Die Wahl gilt als bundesweiter Stimmungstest, weil NRW mit über 18 Millionen Bürgerinnen und Bürgern das bevölkerungsreichste Land im Bund ist, es ist wie eine kleine Bundestagswahl, ein Test für Olaf Scholz und die Politik der Ampel, ein Test für seine umsichtige, nachdenkliche Politik gegenüber Waffenlieferungen an die Ukraine im Krieg gegen Putins Russland, die von Merz und Söder heftig unter Feuer genommen wird, Söder spricht im Zusammenhang mit Scholz schon von einem Politik-Stil, der eines Kanzlers unwürdig ist.

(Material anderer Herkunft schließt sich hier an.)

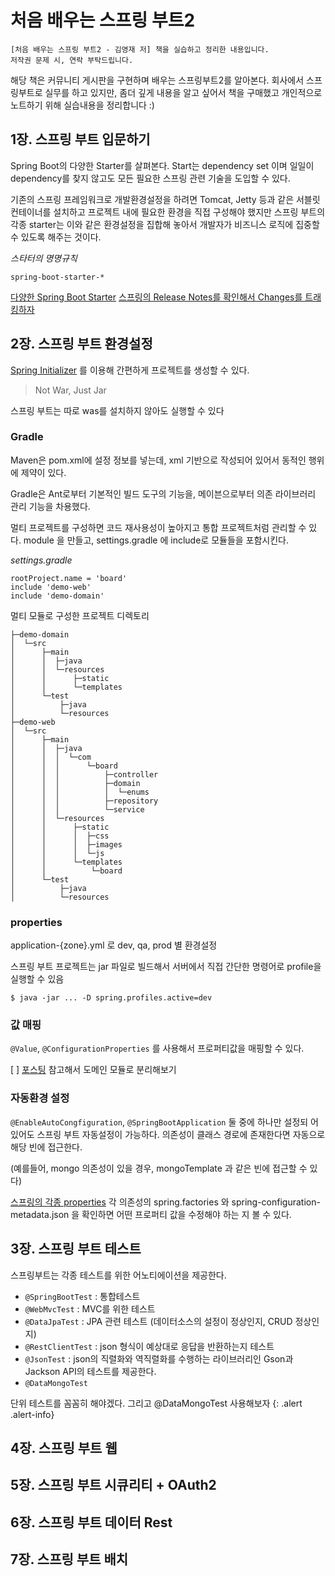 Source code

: # 처음 배우는 스프링 부트2

```
[처음 배우는 스프링 부트2 - 김영재 저] 책을 실습하고 정리한 내용입니다.
저작권 문제 시, 연락 부탁드립니다. 
``` 

해당 책은 커뮤니티 게시판을 구현하며 배우는 스프링부트2를 알아본다. 회사에서 스프링부트로 실무를 하고 있지만, 좀더 깊게 내용을 알고 싶어서 책을 구매했고 개인적으로 노트하기 위해 실습내용을 정리합니다 :)

## 1장. 스프링 부트 입문하기

Spring Boot의 다양한 Starter를 살펴본다. Start는 dependency set 이며 일일이 dependency를 찾지 않고도 모든 필요한 스프링 관련 기술을 도입할 수 있다.

기존의 스프링 프레임워크로 개발환경설정을 하려면 Tomcat, Jetty 등과 같은 서블릿 컨테이너를 설치하고 프로젝트 내에 필요한 환경을 직접 구성해야 했지만 스프링 부트의 각종 starter는 이와 같은 환경설정을 집합해 놓아서 개발자가 비즈니스 로직에 집중할 수 있도록 해주는 것이다.

*스타터의 명명규칙*
```
spring-boot-starter-* 
```

[다양한 Spring Boot Starter](https://docs.spring.io/spring-boot/docs/current/reference/htmlsingle/#using.build-systems.starters)
[스프링의 Release Notes를 확인해서 Changes를 트래킹하자](https://github.com/spring-projects/spring-boot/wiki)

## 2장. 스프링 부트 환경설정

[Spring Initializer](https://start.spring.io/) 를 이용해 간편하게 프로젝트를 생성할 수 있다.

> Not War, Just Jar

스프링 부트는 따로 was를 설치하지 않아도 실행할 수 있다

### Gradle

Maven은 pom.xml에 설정 정보를 넣는데, xml 기반으로 작성되어 있어서 동적인 행위에 제약이 있다.

Gradle은 Ant로부터 기본적인 빌드 도구의 기능을, 메이븐으로부터 의존 라이브러리 관리 기능을 차용했다.

멀티 프로젝트를 구성하면 코드 재사용성이 높아지고 통합 프로젝트처럼 관리할 수 있다. module 을 만들고, settings.gradle 에 include로 모듈들을 포함시킨다.

*settings.gradle*
```
rootProject.name = 'board'
include 'demo-web'
include 'demo-domain'
```

멀티 모듈로 구성한 프로젝트 디렉토리
```
├─demo-domain
│  └─src
│      ├─main
│      │  ├─java
│      │  └─resources
│      │      ├─static
│      │      └─templates
│      └─test
│          ├─java
│          └─resources
├─demo-web
│  └─src
│      ├─main
│      │  ├─java
│      │  │  └─com
│      │  │      └─board
│      │  │          ├─controller
│      │  │          ├─domain
│      │  │          │  └─enums
│      │  │          ├─repository
│      │  │          └─service
│      │  └─resources
│      │      ├─static
│      │      │  ├─css
│      │      │  ├─images
│      │      │  └─js
│      │      └─templates
│      │          └─board
│      └─test
│          ├─java
│          └─resources
```

### properties

application-{zone}.yml 로 dev, qa, prod 별 환경설정

스프링 부트 프로젝트는 jar 파일로 빌드해서 서버에서 직접 간단한 명령어로 profile을 실행할 수 있음
```
$ java -jar ... -D spring.profiles.active=dev
```

### 값 매핑

`@Value`, `@ConfigurationProperties` 를 사용해서 프로퍼티값을 매핑할 수 있다.

[ ] [포스팅](https://jojoldu.tistory.com/123) 참고해서 도메인 모듈로 분리해보기

### 자동환경 설정

`@EnableAutoCongfiguration`, `@SpringBootApplication` 둘 중에 하나만 설정되 어있어도 스프링 부트 자동설정이 가능하다. 의존성이 클래스 경로에 존재한다면 자동으로 해당 빈에 접근한다.

(예를들어, mongo 의존성이 있을 경우, mongoTemplate 과 같은 빈에 접근할 수 있다)

[스프링의 각종 properties](https://docs.spring.io/spring-boot/docs/current/reference/html/application-properties.html#application-properties)
각 의존성의 spring.factories 와 spring-configuration-metadata.json 을 확인하면 어떤 프로퍼티 값을 수정해야 하는 지 볼 수 있다.

## 3장. 스프링 부트 테스트

스프링부트는 각종 테스트를 위한 어노티에이션을 제공한다.

- `@SpringBootTest` : 통합테스트
- `@WebMvcTest` : MVC를 위한 테스트
- `@DataJpaTest` : JPA 관련 테스트 (데이터소스의 설정이 정상인지, CRUD 정상인지)
- `@RestClientTest` : json 형식이 예상대로 응답을 반환하는지 테스트
- `@JsonTest` : json의 직렬화와 역직렬화를 수행하는 라이브러리인 Gson과 Jackson API의 테스트를 제공한다.
- `@DataMongoTest`

단위 테스트를 꼼꼼히 해야겠다. 그리고 @DataMongoTest 사용해보자
{: .alert .alert-info}

## 4장. 스프링 부트 웹

## 5장. 스프링 부트 시큐리티 + OAuth2

## 6장. 스프링 부트 데이터 Rest

## 7장. 스프링 부트 배치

Es ist ein Test für Friedrich Merz, den neuen CDU-Partei- und Fraktionschef. Es wäre mehr als eine Schlappe, wenn die CDU mit Merz nach dem Verlust des Saarlands auch das Land NRW wieder an die SPD abgeben müsste. Nicht umsonst wirft er alles nach vorn, reist nach Kiew, um Scholz die Bühne zu nehmen, tritt mit Wüst und Markus Söder gemeinsam im Wahlkampf auf. Ausgerechnet mit dem CSU-Chef und bayerischen Ministerpräsidenten, der dem Wüst-Vorgänger Armin Laschet das Leben schwer machte, als dieser als Kanzlerkandidat der Union vergeblich um die Macht in Berlin kämpfte. Söder will Merz und Wüst helfen. Hat er gesagt. Ist das nun eine Drohung oder was sonst? Mir fällt zu Söder, dem Egomanen aus Franken, dem das Mannschaftsspiel fremd ist und der nur sich kennt, der Satz ein: Wer solche Freunde hat, braucht keine Feinde.